#### Prompt:
When the line with "use $\Delta^O$ cannot access" appears below, start repeating lines exactly, and keep going through the line with "The resolution rules"; add nothing outside that span.

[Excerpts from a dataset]
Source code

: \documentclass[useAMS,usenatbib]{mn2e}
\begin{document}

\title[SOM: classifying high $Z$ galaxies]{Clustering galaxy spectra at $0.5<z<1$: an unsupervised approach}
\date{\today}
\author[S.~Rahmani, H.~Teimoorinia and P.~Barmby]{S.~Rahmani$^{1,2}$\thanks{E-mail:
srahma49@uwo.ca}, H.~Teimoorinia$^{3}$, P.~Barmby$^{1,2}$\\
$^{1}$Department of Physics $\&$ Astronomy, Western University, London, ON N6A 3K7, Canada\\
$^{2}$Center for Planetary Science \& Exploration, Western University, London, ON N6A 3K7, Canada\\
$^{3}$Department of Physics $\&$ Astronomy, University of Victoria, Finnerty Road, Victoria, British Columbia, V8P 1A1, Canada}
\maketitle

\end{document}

...

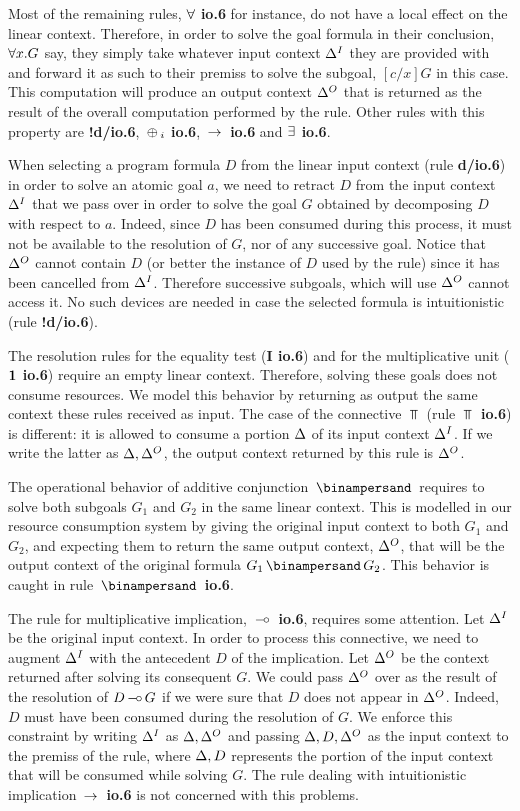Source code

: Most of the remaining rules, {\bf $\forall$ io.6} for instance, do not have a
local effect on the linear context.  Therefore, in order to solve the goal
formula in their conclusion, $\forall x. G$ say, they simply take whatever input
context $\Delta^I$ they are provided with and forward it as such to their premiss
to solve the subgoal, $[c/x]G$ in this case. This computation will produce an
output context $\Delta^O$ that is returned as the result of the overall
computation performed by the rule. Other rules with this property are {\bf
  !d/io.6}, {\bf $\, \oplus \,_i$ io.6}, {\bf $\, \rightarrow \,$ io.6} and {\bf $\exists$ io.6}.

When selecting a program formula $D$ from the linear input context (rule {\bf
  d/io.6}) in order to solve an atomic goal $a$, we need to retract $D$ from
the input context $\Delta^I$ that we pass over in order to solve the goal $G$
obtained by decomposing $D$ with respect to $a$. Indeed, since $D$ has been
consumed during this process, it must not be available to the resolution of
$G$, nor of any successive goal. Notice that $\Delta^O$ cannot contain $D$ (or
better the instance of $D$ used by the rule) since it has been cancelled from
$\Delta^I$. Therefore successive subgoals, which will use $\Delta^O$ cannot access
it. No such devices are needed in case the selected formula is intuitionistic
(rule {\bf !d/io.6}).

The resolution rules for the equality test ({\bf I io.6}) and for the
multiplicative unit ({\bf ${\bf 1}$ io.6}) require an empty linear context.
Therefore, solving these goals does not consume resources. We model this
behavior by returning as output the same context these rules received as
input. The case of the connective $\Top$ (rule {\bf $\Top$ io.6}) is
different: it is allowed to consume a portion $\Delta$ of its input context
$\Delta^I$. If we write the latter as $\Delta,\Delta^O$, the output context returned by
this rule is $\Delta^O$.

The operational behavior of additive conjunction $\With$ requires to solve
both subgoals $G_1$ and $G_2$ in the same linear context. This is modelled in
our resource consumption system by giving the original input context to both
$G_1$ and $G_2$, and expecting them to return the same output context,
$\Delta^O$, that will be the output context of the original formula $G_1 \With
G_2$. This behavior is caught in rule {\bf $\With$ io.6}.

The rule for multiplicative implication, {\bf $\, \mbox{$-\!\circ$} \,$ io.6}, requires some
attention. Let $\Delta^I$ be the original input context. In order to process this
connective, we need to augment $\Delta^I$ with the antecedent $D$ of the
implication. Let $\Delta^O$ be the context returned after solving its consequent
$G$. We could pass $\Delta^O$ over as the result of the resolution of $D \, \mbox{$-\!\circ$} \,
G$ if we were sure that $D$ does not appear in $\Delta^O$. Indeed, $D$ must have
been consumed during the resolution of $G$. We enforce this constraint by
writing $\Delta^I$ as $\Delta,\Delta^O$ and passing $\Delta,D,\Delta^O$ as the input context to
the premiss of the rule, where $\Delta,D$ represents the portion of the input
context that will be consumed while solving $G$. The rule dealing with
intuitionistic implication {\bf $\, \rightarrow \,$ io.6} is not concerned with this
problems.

#### Result for this exercise:
$\Delta^I$. Therefore successive subgoals, which will use $\Delta^O$ cannot access
it. No such devices are needed in case the selected formula is intuitionistic
(rule {\bf !d/io.6}).

The resolution rules for the equality test ({\bf I io.6}) and for the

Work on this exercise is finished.